▸ Material supplied
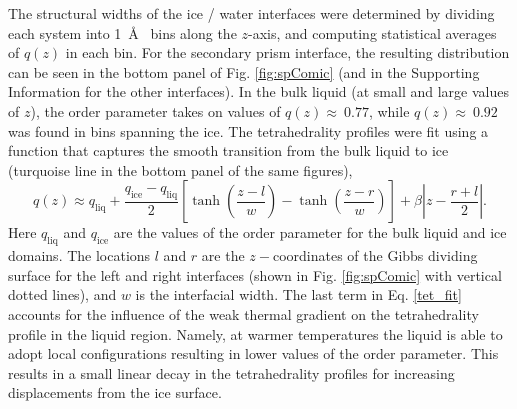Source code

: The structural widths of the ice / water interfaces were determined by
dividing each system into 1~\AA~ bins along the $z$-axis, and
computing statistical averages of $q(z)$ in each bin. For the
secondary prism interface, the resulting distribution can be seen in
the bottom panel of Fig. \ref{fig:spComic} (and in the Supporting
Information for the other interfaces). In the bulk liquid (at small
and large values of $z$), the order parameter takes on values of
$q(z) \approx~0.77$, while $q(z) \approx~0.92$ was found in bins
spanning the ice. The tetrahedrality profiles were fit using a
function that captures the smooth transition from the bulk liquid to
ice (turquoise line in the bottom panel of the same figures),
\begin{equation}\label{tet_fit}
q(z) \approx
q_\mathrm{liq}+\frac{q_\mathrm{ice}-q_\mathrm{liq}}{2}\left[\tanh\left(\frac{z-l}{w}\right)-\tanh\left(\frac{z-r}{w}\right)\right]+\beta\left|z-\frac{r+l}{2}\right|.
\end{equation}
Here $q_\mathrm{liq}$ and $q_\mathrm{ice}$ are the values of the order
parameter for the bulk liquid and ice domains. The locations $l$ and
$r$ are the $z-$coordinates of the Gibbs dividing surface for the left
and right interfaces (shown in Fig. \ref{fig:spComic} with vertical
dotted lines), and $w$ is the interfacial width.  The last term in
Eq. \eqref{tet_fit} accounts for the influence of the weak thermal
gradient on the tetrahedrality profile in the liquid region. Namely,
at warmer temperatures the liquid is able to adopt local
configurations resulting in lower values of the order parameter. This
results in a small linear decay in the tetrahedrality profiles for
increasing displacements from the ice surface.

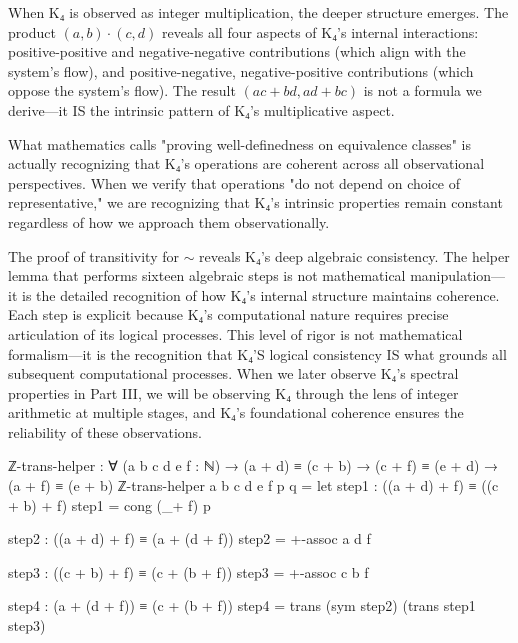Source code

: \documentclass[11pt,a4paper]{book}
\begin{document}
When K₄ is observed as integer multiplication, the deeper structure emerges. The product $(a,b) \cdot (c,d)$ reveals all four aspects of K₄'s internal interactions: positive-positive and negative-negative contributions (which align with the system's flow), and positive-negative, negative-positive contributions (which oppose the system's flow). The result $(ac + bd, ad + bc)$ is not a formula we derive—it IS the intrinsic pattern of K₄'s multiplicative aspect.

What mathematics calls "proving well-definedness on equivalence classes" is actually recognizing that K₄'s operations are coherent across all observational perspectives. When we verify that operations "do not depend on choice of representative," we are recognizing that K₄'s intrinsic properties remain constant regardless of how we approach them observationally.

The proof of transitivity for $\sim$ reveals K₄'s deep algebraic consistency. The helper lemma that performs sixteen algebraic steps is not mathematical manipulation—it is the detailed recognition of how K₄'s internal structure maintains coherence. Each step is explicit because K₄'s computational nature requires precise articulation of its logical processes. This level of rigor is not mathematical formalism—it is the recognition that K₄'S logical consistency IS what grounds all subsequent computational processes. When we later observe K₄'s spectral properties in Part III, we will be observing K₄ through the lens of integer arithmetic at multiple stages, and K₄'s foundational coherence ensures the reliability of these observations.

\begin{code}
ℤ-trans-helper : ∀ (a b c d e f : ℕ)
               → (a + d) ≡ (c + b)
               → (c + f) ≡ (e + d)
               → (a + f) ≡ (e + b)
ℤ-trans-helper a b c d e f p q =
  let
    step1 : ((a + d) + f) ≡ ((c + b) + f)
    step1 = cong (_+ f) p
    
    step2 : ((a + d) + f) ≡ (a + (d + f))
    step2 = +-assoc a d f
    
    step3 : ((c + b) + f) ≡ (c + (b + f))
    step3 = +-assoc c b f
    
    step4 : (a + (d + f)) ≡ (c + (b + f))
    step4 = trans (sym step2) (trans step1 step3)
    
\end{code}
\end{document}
==
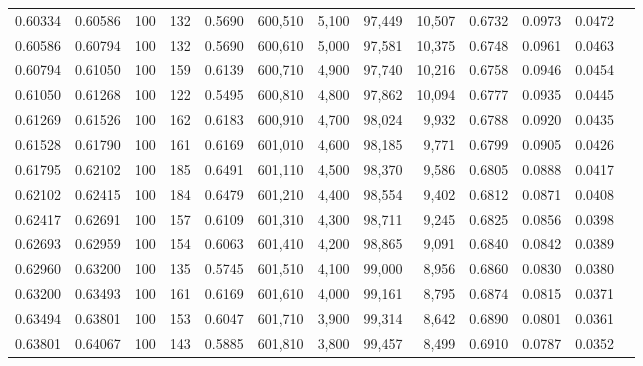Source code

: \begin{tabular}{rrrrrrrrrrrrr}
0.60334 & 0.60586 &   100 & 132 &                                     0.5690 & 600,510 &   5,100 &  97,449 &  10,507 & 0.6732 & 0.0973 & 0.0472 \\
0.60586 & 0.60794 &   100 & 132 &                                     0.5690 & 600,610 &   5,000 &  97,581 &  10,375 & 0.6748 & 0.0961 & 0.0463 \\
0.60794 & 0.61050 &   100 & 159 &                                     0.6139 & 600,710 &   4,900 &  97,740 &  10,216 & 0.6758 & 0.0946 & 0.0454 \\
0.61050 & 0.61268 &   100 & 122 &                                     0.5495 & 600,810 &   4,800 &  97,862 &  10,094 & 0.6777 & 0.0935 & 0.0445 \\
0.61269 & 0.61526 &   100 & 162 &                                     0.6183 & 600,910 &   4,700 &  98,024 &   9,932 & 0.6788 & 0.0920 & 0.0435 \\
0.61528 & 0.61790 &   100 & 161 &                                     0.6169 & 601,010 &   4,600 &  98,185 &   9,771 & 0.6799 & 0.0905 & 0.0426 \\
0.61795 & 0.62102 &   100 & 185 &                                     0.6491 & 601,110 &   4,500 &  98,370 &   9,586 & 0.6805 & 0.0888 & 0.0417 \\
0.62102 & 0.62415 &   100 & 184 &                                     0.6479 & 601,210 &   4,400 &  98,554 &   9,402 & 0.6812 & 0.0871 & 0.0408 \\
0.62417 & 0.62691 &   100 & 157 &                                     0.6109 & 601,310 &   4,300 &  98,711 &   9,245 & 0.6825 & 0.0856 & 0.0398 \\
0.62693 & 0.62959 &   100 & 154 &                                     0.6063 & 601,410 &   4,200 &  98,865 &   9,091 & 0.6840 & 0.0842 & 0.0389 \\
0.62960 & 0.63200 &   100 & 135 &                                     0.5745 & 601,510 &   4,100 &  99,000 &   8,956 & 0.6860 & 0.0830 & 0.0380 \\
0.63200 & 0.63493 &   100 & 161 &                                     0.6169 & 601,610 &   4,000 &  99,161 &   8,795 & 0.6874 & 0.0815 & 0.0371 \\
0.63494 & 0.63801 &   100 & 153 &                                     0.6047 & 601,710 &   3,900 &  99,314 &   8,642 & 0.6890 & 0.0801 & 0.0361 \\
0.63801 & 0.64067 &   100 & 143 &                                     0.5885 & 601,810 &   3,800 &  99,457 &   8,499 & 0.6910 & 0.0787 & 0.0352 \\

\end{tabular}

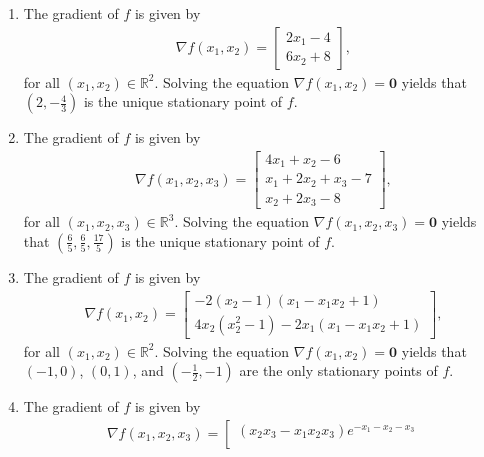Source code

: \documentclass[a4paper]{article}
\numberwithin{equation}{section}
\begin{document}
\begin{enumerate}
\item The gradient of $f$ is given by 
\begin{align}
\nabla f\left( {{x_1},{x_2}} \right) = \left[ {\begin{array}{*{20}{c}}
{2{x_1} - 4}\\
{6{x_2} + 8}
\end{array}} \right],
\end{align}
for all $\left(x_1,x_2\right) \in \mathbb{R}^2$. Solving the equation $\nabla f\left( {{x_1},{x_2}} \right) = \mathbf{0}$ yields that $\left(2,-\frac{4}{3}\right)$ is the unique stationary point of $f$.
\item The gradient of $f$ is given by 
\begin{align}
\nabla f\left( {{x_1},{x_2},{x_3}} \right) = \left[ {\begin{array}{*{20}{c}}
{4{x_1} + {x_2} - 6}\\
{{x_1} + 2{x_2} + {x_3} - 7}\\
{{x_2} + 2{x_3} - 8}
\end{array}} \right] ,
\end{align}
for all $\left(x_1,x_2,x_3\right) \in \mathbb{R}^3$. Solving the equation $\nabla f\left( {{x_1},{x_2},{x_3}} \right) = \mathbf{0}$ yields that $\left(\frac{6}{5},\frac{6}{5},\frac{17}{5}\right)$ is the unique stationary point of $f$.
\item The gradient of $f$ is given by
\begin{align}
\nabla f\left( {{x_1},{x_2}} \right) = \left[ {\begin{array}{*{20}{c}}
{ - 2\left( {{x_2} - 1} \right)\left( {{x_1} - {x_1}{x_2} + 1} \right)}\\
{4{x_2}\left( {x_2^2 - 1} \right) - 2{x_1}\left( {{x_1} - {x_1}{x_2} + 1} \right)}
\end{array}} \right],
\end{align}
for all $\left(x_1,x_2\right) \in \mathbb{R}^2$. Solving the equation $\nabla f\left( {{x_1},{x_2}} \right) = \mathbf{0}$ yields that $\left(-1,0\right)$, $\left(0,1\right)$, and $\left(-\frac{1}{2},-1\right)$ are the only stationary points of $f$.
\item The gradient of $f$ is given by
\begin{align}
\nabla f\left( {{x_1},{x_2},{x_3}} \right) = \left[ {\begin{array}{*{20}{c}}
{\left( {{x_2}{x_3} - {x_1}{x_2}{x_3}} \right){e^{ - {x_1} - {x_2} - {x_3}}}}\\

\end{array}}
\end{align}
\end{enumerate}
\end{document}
--
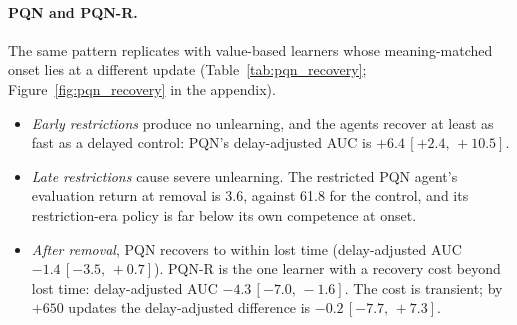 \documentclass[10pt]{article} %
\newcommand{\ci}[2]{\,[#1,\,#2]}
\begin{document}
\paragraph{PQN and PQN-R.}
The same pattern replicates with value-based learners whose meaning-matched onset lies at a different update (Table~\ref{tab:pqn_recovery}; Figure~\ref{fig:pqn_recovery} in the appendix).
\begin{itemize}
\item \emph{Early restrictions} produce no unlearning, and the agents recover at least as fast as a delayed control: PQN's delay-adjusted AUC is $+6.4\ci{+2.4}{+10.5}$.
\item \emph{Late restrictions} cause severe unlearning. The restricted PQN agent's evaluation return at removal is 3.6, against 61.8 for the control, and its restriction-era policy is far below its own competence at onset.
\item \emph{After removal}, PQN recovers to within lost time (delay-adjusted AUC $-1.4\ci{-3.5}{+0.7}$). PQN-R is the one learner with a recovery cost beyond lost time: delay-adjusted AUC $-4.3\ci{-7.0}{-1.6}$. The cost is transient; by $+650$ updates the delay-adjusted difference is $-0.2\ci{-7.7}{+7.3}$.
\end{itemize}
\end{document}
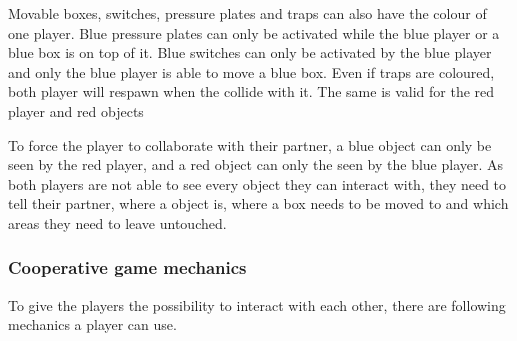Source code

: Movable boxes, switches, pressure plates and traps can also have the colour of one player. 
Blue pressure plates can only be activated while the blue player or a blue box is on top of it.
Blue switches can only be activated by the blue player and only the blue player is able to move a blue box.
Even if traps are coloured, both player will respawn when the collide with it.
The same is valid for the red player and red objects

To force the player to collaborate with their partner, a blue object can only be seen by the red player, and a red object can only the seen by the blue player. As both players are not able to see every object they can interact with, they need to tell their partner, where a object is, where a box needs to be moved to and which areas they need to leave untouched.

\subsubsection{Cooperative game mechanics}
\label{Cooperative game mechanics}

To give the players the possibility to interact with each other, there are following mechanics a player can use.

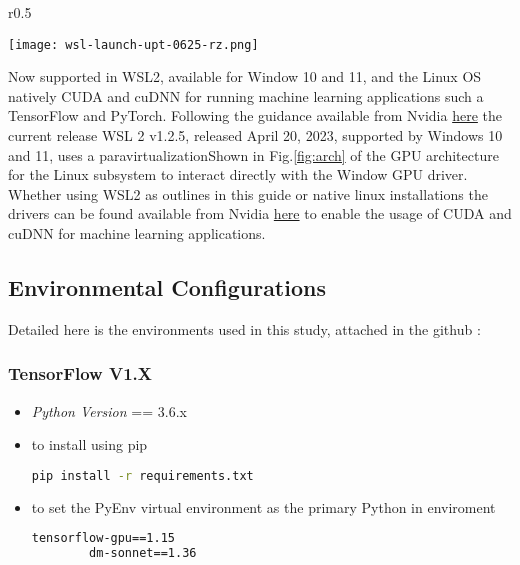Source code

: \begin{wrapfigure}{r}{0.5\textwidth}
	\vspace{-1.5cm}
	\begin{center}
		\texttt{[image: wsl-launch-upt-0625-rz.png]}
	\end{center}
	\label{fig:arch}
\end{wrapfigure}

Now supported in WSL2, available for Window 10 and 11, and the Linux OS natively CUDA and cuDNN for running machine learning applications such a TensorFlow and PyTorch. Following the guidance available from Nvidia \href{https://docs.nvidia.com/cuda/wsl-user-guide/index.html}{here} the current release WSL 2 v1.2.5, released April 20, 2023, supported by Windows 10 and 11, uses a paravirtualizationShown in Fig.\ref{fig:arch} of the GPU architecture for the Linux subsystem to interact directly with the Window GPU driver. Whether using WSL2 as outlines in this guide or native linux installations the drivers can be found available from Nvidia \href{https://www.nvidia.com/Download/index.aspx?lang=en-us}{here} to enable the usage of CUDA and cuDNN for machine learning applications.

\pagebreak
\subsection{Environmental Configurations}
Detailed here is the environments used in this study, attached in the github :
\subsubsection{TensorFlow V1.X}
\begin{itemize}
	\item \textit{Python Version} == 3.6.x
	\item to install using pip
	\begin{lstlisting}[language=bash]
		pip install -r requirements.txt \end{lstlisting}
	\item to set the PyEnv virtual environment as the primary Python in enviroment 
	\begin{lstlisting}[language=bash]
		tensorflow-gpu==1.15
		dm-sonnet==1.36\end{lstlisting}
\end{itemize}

▸ Task to carry out
When a line in the records holds the string "liquid", copy that line.

▸ Solution to the problem
Information for the other interfaces). In the bulk liquid (at small
function that captures the smooth transition from the bulk liquid to
parameter for the bulk liquid and ice domains. The locations $l$ and
gradient on the tetrahedrality profile in the liquid region. Namely,
at warmer temperatures the liquid is able to adopt local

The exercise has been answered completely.